## ACTION ITEM
Produce a verbatim transcription of all records.

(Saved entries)
===
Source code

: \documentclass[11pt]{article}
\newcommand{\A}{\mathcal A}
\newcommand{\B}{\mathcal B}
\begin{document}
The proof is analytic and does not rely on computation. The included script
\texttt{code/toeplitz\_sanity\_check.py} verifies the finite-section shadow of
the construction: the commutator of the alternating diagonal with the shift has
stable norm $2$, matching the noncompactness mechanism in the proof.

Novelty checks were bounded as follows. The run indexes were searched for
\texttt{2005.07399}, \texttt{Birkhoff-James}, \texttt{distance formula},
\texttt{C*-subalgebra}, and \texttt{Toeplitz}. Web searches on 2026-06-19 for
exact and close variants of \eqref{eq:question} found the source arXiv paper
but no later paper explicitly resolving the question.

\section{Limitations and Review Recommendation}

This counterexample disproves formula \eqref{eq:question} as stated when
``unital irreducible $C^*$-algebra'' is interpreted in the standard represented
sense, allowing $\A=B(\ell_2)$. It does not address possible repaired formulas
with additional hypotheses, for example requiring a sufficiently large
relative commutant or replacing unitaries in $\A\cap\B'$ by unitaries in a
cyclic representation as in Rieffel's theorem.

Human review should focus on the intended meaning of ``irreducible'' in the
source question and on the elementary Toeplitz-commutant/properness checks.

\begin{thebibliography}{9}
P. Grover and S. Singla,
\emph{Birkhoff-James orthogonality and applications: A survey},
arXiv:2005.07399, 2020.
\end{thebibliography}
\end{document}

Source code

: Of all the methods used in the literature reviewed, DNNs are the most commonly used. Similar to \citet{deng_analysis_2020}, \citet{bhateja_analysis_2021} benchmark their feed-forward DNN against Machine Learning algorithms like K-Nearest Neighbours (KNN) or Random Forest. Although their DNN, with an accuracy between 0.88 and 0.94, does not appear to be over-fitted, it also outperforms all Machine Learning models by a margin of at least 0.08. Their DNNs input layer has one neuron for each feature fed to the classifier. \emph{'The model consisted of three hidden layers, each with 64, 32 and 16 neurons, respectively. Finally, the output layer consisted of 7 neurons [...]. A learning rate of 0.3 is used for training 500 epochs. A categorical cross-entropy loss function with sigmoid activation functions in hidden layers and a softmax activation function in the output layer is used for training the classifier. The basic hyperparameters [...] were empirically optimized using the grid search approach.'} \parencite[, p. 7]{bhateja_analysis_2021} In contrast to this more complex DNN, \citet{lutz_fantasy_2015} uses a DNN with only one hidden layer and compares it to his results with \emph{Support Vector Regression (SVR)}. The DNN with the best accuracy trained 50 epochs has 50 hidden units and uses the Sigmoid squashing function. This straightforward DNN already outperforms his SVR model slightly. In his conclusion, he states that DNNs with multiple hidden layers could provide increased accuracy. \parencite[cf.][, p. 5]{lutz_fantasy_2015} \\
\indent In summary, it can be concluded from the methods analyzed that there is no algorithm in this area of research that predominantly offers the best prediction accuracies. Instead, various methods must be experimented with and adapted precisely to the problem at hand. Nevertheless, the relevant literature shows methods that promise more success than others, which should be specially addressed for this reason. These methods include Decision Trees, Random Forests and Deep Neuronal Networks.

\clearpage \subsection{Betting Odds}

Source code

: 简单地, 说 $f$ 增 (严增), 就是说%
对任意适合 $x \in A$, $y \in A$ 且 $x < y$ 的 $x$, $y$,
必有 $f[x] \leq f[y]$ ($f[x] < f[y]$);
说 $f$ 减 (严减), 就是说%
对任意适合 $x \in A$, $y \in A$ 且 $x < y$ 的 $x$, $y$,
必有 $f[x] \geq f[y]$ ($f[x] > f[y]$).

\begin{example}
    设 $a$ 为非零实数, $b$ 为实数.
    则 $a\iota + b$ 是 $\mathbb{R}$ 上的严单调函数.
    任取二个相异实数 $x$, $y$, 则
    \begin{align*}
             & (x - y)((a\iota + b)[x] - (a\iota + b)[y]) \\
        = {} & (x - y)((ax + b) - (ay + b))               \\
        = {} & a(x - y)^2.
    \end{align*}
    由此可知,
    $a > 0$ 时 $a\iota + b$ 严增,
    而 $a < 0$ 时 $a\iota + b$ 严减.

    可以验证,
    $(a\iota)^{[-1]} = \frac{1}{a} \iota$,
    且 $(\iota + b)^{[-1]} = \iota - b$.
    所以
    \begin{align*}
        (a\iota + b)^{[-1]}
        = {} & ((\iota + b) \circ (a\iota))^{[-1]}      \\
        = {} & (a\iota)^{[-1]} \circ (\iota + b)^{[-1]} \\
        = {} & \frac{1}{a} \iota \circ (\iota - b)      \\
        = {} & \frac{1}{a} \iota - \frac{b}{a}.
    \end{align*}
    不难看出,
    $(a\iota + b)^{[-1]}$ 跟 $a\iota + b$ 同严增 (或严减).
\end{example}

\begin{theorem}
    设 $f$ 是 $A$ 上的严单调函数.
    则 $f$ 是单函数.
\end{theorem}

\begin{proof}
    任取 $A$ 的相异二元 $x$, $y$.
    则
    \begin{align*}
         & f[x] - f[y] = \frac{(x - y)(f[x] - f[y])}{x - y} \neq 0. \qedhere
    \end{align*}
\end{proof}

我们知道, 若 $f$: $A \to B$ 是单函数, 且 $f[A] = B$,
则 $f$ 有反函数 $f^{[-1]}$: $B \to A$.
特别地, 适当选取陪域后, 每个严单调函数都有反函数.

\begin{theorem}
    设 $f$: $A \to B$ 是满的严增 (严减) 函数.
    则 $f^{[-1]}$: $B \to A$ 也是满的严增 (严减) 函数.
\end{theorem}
===
## RESULT OF THIS EXERCISE
Source code

: \documentclass[11pt]{article}
\newcommand{\A}{\mathcal A}
\newcommand{\B}{\mathcal B}
\begin{document}
The proof is analytic and does not rely on computation. The included script
\texttt{code/toeplitz\_sanity\_check.py} verifies the finite-section shadow of
the construction: the commutator of the alternating diagonal with the shift has
stable norm $2$, matching the noncompactness mechanism in the proof.

Novelty checks were bounded as follows. The run indexes were searched for
\texttt{2005.07399}, \texttt{Birkhoff-James}, \texttt{distance formula},
\texttt{C*-subalgebra}, and \texttt{Toeplitz}. Web searches on 2026-06-19 for
exact and close variants of \eqref{eq:question} found the source arXiv paper
but no later paper explicitly resolving the question.

\section{Limitations and Review Recommendation}

This counterexample disproves formula \eqref{eq:question} as stated when
``unital irreducible $C^*$-algebra'' is interpreted in the standard represented
sense, allowing $\A=B(\ell_2)$. It does not address possible repaired formulas
with additional hypotheses, for example requiring a sufficiently large
relative commutant or replacing unitaries in $\A\cap\B'$ by unitaries in a
cyclic representation as in Rieffel's theorem.

Human review should focus on the intended meaning of ``irreducible'' in the
source question and on the elementary Toeplitz-commutant/properness checks.

\begin{thebibliography}{9}
P. Grover and S. Singla,
\emph{Birkhoff-James orthogonality and applications: A survey},
arXiv:2005.07399, 2020.
\end{thebibliography}
\end{document}

Source code

: Of all the methods used in the literature reviewed, DNNs are the most commonly used. Similar to \citet{deng_analysis_2020}, \citet{bhateja_analysis_2021} benchmark their feed-forward DNN against Machine Learning algorithms like K-Nearest Neighbours (KNN) or Random Forest. Although their DNN, with an accuracy between 0.88 and 0.94, does not appear to be over-fitted, it also outperforms all Machine Learning models by a margin of at least 0.08. Their DNNs input layer has one neuron for each feature fed to the classifier. \emph{'The model consisted of three hidden layers, each with 64, 32 and 16 neurons, respectively. Finally, the output layer consisted of 7 neurons [...]. A learning rate of 0.3 is used for training 500 epochs. A categorical cross-entropy loss function with sigmoid activation functions in hidden layers and a softmax activation function in the output layer is used for training the classifier. The basic hyperparameters [...] were empirically optimized using the grid search approach.'} \parencite[, p. 7]{bhateja_analysis_2021} In contrast to this more complex DNN, \citet{lutz_fantasy_2015} uses a DNN with only one hidden layer and compares it to his results with \emph{Support Vector Regression (SVR)}. The DNN with the best accuracy trained 50 epochs has 50 hidden units and uses the Sigmoid squashing function. This straightforward DNN already outperforms his SVR model slightly. In his conclusion, he states that DNNs with multiple hidden layers could provide increased accuracy. \parencite[cf.][, p. 5]{lutz_fantasy_2015} \\
\indent In summary, it can be concluded from the methods analyzed that there is no algorithm in this area of research that predominantly offers the best prediction accuracies. Instead, various methods must be experimented with and adapted precisely to the problem at hand. Nevertheless, the relevant literature shows methods that promise more success than others, which should be specially addressed for this reason. These methods include Decision Trees, Random Forests and Deep Neuronal Networks.

\clearpage \subsection{Betting Odds}

Source code

: 简单地, 说 $f$ 增 (严增), 就是说%
对任意适合 $x \in A$, $y \in A$ 且 $x < y$ 的 $x$, $y$,
必有 $f[x] \leq f[y]$ ($f[x] < f[y]$);
说 $f$ 减 (严减), 就是说%
对任意适合 $x \in A$, $y \in A$ 且 $x < y$ 的 $x$, $y$,
必有 $f[x] \geq f[y]$ ($f[x] > f[y]$).

\begin{example}
    设 $a$ 为非零实数, $b$ 为实数.
    则 $a\iota + b$ 是 $\mathbb{R}$ 上的严单调函数.
    任取二个相异实数 $x$, $y$, 则
    \begin{align*}
             & (x - y)((a\iota + b)[x] - (a\iota + b)[y]) \\
        = {} & (x - y)((ax + b) - (ay + b))               \\
        = {} & a(x - y)^2.
    \end{align*}
    由此可知,
    $a > 0$ 时 $a\iota + b$ 严增,
    而 $a < 0$ 时 $a\iota + b$ 严减.

    可以验证,
    $(a\iota)^{[-1]} = \frac{1}{a} \iota$,
    且 $(\iota + b)^{[-1]} = \iota - b$.
    所以
    \begin{align*}
        (a\iota + b)^{[-1]}
        = {} & ((\iota + b) \circ (a\iota))^{[-1]}      \\
        = {} & (a\iota)^{[-1]} \circ (\iota + b)^{[-1]} \\
        = {} & \frac{1}{a} \iota \circ (\iota - b)      \\
        = {} & \frac{1}{a} \iota - \frac{b}{a}.
    \end{align*}
    不难看出,
    $(a\iota + b)^{[-1]}$ 跟 $a\iota + b$ 同严增 (或严减).
\end{example}

\begin{theorem}
    设 $f$ 是 $A$ 上的严单调函数.
    则 $f$ 是单函数.
\end{theorem}

\begin{proof}
    任取 $A$ 的相异二元 $x$, $y$.
    则
    \begin{align*}
         & f[x] - f[y] = \frac{(x - y)(f[x] - f[y])}{x - y} \neq 0. \qedhere
    \end{align*}
\end{proof}

我们知道, 若 $f$: $A \to B$ 是单函数, 且 $f[A] = B$,
则 $f$ 有反函数 $f^{[-1]}$: $B \to A$.
特别地, 适当选取陪域后, 每个严单调函数都有反函数.

\begin{theorem}
    设 $f$: $A \to B$ 是满的严增 (严减) 函数.
    则 $f^{[-1]}$: $B \to A$ 也是满的严增 (严减) 函数.
\end{theorem}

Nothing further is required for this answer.